Exercise data below:

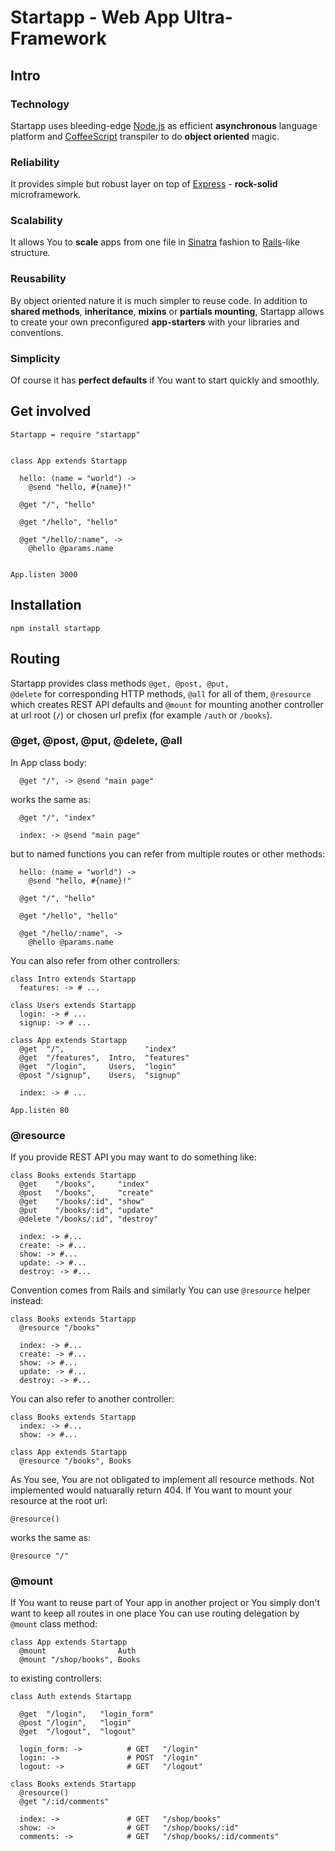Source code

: Startapp - Web App Ultra-Framework
===

## Intro

### Technology
Startapp uses bleeding-edge [Node.js](http://nodejs.org) as efficient **asynchronous** language platform and [CoffeeScript](http://coffeescript.org) transpiler to do **object oriented** magic.
### Reliability
It provides simple but robust layer on top of [Express](http://expressjs.com) - **rock-solid** microframework. 
### Scalability
It allows You to **scale** apps from one file in [Sinatra](http://sinatrarb.com) fashion to [Rails](http://rubyonrails.org)-like structure.
### Reusability
By object oriented nature it is much simpler to reuse code. In addition to **shared methods**, **inheritance**, **mixins** or **partials mounting**, Startapp allows to create your own preconfigured **app-starters** with your libraries and conventions.
### Simplicity
Of course it has **perfect defaults** if You want to start quickly and smoothly.

## Get involved

    Startapp = require "startapp"
    
    
    class App extends Startapp
      
      hello: (name = "world") ->
        @send "hello, #{name}!"
      
      @get "/", "hello"
      
      @get "/hello", "hello"
      
      @get "/hello/:name", ->
        @hello @params.name
      
      
    App.listen 3000

## Installation

    npm install startapp

## Routing

Startapp provides class methods <code>@get, @post, @put, @delete</code> for corresponding HTTP methods, <code>@all</code> for all of them, <code>@resource</code> which creates REST API defaults and <code>@mount</code> for mounting another controller at url root (<code>/</code>) or chosen url prefix (for example <code>/auth</code> or <code>/books</code>).

### @get, @post, @put, @delete, @all

In App class body:

      @get "/", -> @send "main page"

works the same as:

      @get "/", "index"
      
      index: -> @send "main page"

but to named functions you can refer from multiple routes or other methods:
  
      hello: (name = "world") ->
        @send "hello, #{name}!"
  
      @get "/", "hello"
  
      @get "/hello", "hello"
  
      @get "/hello/:name", ->
        @hello @params.name

You can also refer from other controllers:
    
    class Intro extends Startapp
      features: -> # ...
    
    class Users extends Startapp
      login: -> # ...
      signup: -> # ...
      
    class App extends Startapp
      @get  "/",                  "index"
      @get  "/features",  Intro,  "features"
      @get  "/login",     Users,  "login"
      @post "/signup",    Users,  "signup"
       
      index: -> # ...
    
    App.listen 80
    
### @resource

If you provide REST API you may want to do something like:

    class Books extends Startapp
      @get    "/books",     "index"
      @post   "/books",     "create"
      @get    "/books/:id", "show"
      @put    "/books/:id", "update"
      @delete "/books/:id", "destroy"
      
      index: -> #...
      create: -> #...
      show: -> #...
      update: -> #...
      destroy: -> #...

Convention comes from Rails and similarly You can use <code>@resource</code> helper instead:
    
    class Books extends Startapp
      @resource "/books"
      
      index: -> #...
      create: -> #...
      show: -> #...
      update: -> #...
      destroy: -> #...

You can also refer to another controller:

    class Books extends Startapp
      index: -> #...
      show: -> #...
    
    class App extends Startapp
      @resource "/books", Books

As You see, You are not obligated to implement all resource methods. Not implemented would natuarally return 404. If You want to mount your resource at the root url:

    @resource()

works the same as:

    @resource "/"    

### @mount

If You want to reuse part of Your app in another project or You simply don't want to keep all routes in one place You can use routing delegation by <code>@mount</code> class method:

    class App extends Startapp
      @mount                Auth
      @mount "/shop/books", Books

to existing controllers:

    class Auth extends Startapp
      
      @get  "/login",   "login_form"
      @post "/login",   "login"
      @get  "/logout",  "logout"
      
      login_form: ->          # GET   "/login"
      login: ->               # POST  "/login"
      logout: ->              # GET   "/logout"
    
    class Books extends Startapp
      @resource()
      @get "/:id/comments"
      
      index: ->               # GET   "/shop/books"
      show: ->                # GET   "/shop/books/:id"
      comments: ->            # GET   "/shop/books/:id/comments"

End of Exercise data.

#### Action item:
Would you please filter the lines above and copy every one that includes "root"?

#### Exercise answer:
Startapp provides class methods <code>@get, @post, @put, @delete</code> for corresponding HTTP methods, <code>@all</code> for all of them, <code>@resource</code> which creates REST API defaults and <code>@mount</code> for mounting another controller at url root (<code>/</code>) or chosen url prefix (for example <code>/auth</code> or <code>/books</code>).
As You see, You are not obligated to implement all resource methods. Not implemented would natuarally return 404. If You want to mount your resource at the root url:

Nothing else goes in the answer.